And we’re doubling our usual three things we learned to six for a day.

Six things from Warriors’ thrashing of Cavaliers that could play out in NBA Finals.
 Nothing that happens in the regular season guarantees anything come the NBA playoffs, let alone the Finals. Last season’s 73-win Warriors were just the latest in a long line of teams to prove that. Which means we need to be careful reading much into Golden State’s thrashing of Cleveland on Martin Luther King Jr. day. The Finals are a little less than six months away — both of these teams will be different by then (the Cavaliers hope to have a healthy J.R. Smith and Kevin Love by then, for example).  Remember, in January one year ago the Warriors thrashed the Cavaliers on national television, and how did the following Finals turn out?

However, when these teams meet some strategies are tested, little things in the game that we could see — or teams will need to at least account for — come the Finals meeting we all expect. Here are six things from Monday’s game that could well play out in June in the NBA Finals.

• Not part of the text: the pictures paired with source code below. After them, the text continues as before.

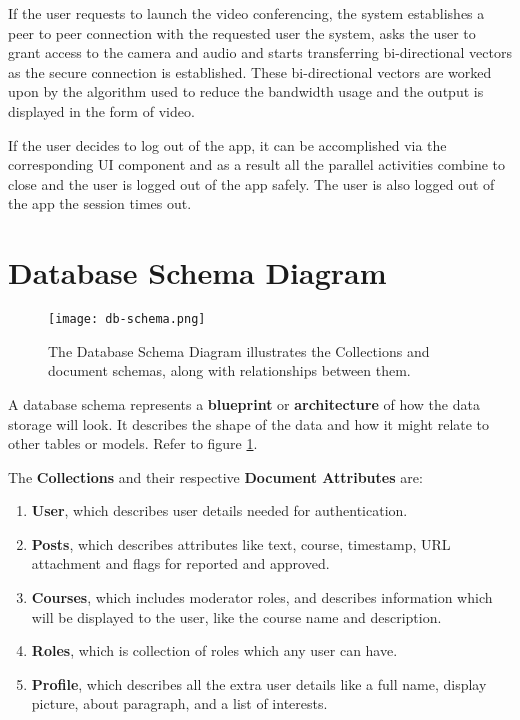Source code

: If the user requests to launch the video conferencing, the system establishes a peer to peer connection with the requested user 
the system, asks the user to grant access to the camera and audio and starts transferring bi-directional vectors as the secure connection is established.
These bi-directional vectors are worked upon by the algorithm used to reduce the bandwidth usage and the output is displayed in the form of video.

If the user decides to log out of the app, it can be accomplished via the corresponding UI component and as a result all the 
parallel activities combine to close and the user is logged out of the app safely.
The user is also logged out of the app the session times out.

\section{Database Schema Diagram}

\begin{figure}[h!]
    \centering
    \texttt{[image: db-schema.png]}
    \caption{The Database Schema Diagram illustrates the Collections and document schemas, 
    along with relationships between them.}
    \label{fig:schema}
\end{figure}

A database schema represents a \textbf{blueprint} or \textbf{architecture} of how the data storage will look. 
It describes the shape of the data and how it might relate to other tables or models. Refer to figure \ref{fig:schema}.

The \textbf{Collections} and their respective \textbf{Document Attributes} are:
\begin{enumerate}
    \item \textbf{User}, which describes user details needed for authentication.
    \item \textbf{Posts}, which describes attributes like text, course, timestamp, URL attachment 
    and flags for reported and approved.
    \item \textbf{Courses}, which includes moderator roles, and describes information which will 
    be displayed to the user, like the course name and description.
    \item \textbf{Roles}, which is collection of roles which any user can have.
    \item \textbf{Profile}, which describes all the extra user details like a full name, display picture, about paragraph, and a list of interests.
\end{enumerate}

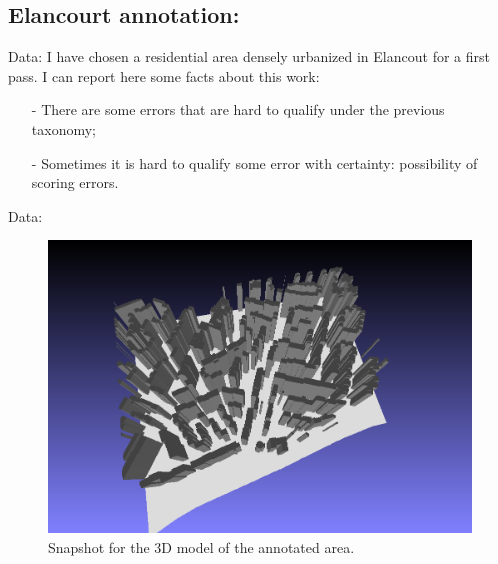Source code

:\documentclass[9pt]{beamer}
\begin{document}
	\subsection[annotation]{Elancourt annotation:}
	\begin{frame}{Data:}
		I have chosen a residential area densely urbanized in Elancout for a first pass. I can report here some facts about this work:
		\begin{itemize}
			\item[-] There are some errors that are hard to qualify under the previous taxonomy;
			\item[-] Sometimes it is hard to qualify some error with certainty: possibility of scoring errors.
		\end{itemize}
	\end{frame}

	\begin{frame}{Data:}
		\begin{figure}
			\begin{center}
				\caption{\label{img::snapshot} Snapshot for the 3D model of the annotated area.}
				\includegraphics[scale=.2]{snapshot00.png}
			\end{center}
		\end{figure}
	\end{frame}
\end{document}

1) In the four straight wins the Cavaliers had in this series prior to Monday, they were very aggressive in defending Stephen Curry — they trapped him off picks, were physical, tried to pressure him into decisions to give up the ball, then when Curry tried to make the playground passes that worked against other teams the Cavaliers help defenders made steals and were off in transition the other way. All of that made Curry passive — remember the guy floating on the perimeter taking just 11 shots on Christmas Day?

On Monday night Curry took that pressure in stride, attacked Kyrie Irving from the opening tip (remember Curry’s first possession he blew right by him), used his handles to create space, used his gravity to draw defenders to him, then he whipped smart passes around the floor. In the first half, Curry had 10 assists and zero turnovers. For the game Curry had 20 shots. If he can match that, or even come close, in the Finals, the Cavs are going to struggle to slow this offense down. Like every mortal team has.

2) In January 2016 the Warriors thrashed the Cavaliers on national television, and that was a critical step in the Cavaliers deciding they needed to let David Blatt go, hire Tyronn Lue, and make changes that put them on Golden State’s level. With Monday’s loss, one thing that was evident was the depth of playmaking options the Warriors have and how that can be difficult to guard. Cleveland has two playmakers right now, Kyrie Irving and LeBron James. Cavs’ GM David Griffin has talked about wanting to add playmakers, LeBron has called for a backup point guard, but it’s clear whatever position they could use to add another playmaker or two heading into the trade deadline.

3) Can Kevin Durant guard LeBron? Chris Haynes of ESPN with an interesting stat:

The Cavaliers were on the last night of a six-game, 12-day road trip — they were not at their best. LeBron clearly wasn’t. However, if KD can even do a reasonable job on LeBron — or can switch on to him without getting torched — the Warriors will be a lot more comfortable and have more options on defense.

4) How did Warriors handle Kyle Korver? They went right at him and made him play defense, which has never been a strong suit (to put it kindly). The Warriors have enough playmakers that whoever Korver was guarding just went at him, and it worked — particularly during the stretch that saw the Warriors first push their lead north of 20. Korver didn’t have a great shooting night, by June he likely is far more comfortable, but if the Warriors can expose him on the other end it will be hard to keep Korver on the court for extended periods.

5) When JaVale McGee checked in for the Warriors, Tyronn Lue countered with Channing Frye. JaVale is not a strong defender, doesn’t step out away from the basket if he can help it, and the Cavs saw an advantage. JaVale’s offense covered that in this game scoring inside, but it’s something to watch.

6) DeAndre Liggins is a good defender, but he’s more focused on-ball than off, and in the fourth quarter Klay Thompson torched him a few times making Liggins chase him off screens away from the ball. You can be sure Steve Kerr noticed and filed that away.